On 2/15/23 19:30, Stefano Brivio wrote:
On Wed, 15 Feb 2023 18:04:56 +0100
Michal Prívozník <mprivozn(a)redhat.com> wrote:
On 2/15/23 08:50, Laine Stump wrote:
On 2/14/23 8:02 AM, Stefano Brivio wrote:
On Tue, 14 Feb 2023 12:51:22 +0100
Michal Privoznik <mprivozn(a)redhat.com> wrote:
> When passt starts it tries to do some security measures to
> restrict itself. For instance, it creates its own namespaces,
> umounts basically everything, drops capabilities, forks off to
> further restrict itself (the child is where all interesting work
> takes place now). This is sound, except it's causing two
> problems:
>
> 1) the PID file FD, which we leak into the passt process, gets
> closed (and thus our virPidFile*() helpers see unlocked PID
> file, which makes them think the process is gone),
I didn't realise this was the case, but giving passt write (unless I'm
missing something) access to a file created by libvirtd doesn't look
desirable to me.
> 2) the PID file no longer reflects true PID of the process.
>
> Worse, the child calls setsid() so we can't even kill the whole
> process group. I mean, we can but it won't be any good.
I think that (incorrect PID in the pidfile) is happening because Michal
is using the original version of my patches that were pushed - I had
mimicked the behavior of slirp, where libvirt deamonizes the new
process. If that process then daemonizes itself, we have some sort of
"double daemon"; libvirt has saved off the pid of what it thinks is
going to be the final process, but then that process further forks and
exits from the process whose pid libvirt saved. But because passt was
cleaning up after itself I hadn't noticed the discrepancy in pids when
testing.
Without going into all the details of the pidfile and locking and etc, I
just want to say that if we can fork/exec dnsmasq and let it daemonize
itself and create its own pidfile, then certainly we can do the same
thing for passt. (and if there's a fundamental problem, then it's a
fundamental problem for dnsmasq as well).
Alright. I think I have a solution that would please everybody involved.

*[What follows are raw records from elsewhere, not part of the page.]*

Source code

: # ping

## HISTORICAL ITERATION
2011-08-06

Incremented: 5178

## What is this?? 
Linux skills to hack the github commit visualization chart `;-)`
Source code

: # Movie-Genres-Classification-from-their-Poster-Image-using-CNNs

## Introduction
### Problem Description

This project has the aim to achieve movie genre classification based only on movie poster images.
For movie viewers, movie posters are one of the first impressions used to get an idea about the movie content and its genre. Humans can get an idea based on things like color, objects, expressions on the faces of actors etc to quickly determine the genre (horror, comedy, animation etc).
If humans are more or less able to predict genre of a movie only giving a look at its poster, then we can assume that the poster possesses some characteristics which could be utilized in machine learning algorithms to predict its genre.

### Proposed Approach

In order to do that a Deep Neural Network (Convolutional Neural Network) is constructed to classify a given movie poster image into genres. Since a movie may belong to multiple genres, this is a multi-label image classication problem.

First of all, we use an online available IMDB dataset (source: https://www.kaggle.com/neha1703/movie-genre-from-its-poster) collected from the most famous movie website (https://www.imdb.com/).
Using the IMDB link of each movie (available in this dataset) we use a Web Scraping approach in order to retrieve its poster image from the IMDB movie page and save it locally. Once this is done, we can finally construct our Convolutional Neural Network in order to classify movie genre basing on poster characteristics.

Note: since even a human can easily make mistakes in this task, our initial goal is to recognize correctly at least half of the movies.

I'll post it tomorrow though. I need to test it thoroughly. We would be
able to get passt's PID (which is needed not only for killing it, but
also for CGroup placement), NOT use --foreground and still pass errors
from it to users (that is unless logfile was specified, because
unfortunately, --log-file and --stderr are mutually exclusive).
That doesn't need to be the case (--log-file and --stderr being
mutually exclusive)... if you have a use case for it, let's change that
in passt. I just wanted to keep it simple for users ("give a log file,
and be sure it won't spam").
Also mind that Laine's series:
https://archives.passt.top/passt-dev/20230215082437.110151-1-laine@redhat.c…
Thanks, this looks exactly like what we need. So for now I can just pass
--stderr if there's no --log-file, to deal with those "releases" that
don't have those patches merged yet.
*should* already cover all the cases where libvirt is interested in
relaying "early" errors back to the user.
By the way, the one below is pretty much the patch I would have proposed
for libvirt. I prepared it earlier today and didn't have a chance to
test it yet, it's compile-tested only, and doesn't take cgroups into
account (which, it seems, is needed no matter the lifecycle).
So I'm sharing it here as reference (that's how simple I wanted it to
be -- minus cgroups), or if it's convenient for you to copy and paste
something.
This effectively disables placing passt into the CGroup set up for
emulator thread. And I don't think we want that. Firstly, it makes
statistics gathering report incorrect values. Secondly, these helper
processes are "implementation detail" - I mean, users don't really care
(from accounting POV) whether a task runs in emulator thread inside of
QEMU or in a separate process. It's still an emulation and as such
should be accounted for. And also, on NUMA machines we definitely want
to place passt as close to the emulator as possible (i.e. if emulator
thread is pinned than helper processes should be pinned too).
Furthermore, it enhances security, because libvirt sets up devices
controller in such way, that only devices from domain XML are allowed
and everything else is forbidden.
I could go on with other controllers but I believe you get the picture.
Now true, for qemu:///session we don't set any CGroups as we lack the
permissions to do so [1], and this is probably the target audience for
this feature anyway, but for qemu:///system (when running
libvirtd/virtqemud as root) we do set up CGroups and MUST place helper
processes into them. I mean, if we are concerned about security (just
look at the discussion about --foreground), then CGroups are definitely
step in the right direction.
1: and even this might change in the future as there are some plans to
let a privileged component create the CGroup for us (e.g. systemd).
Michal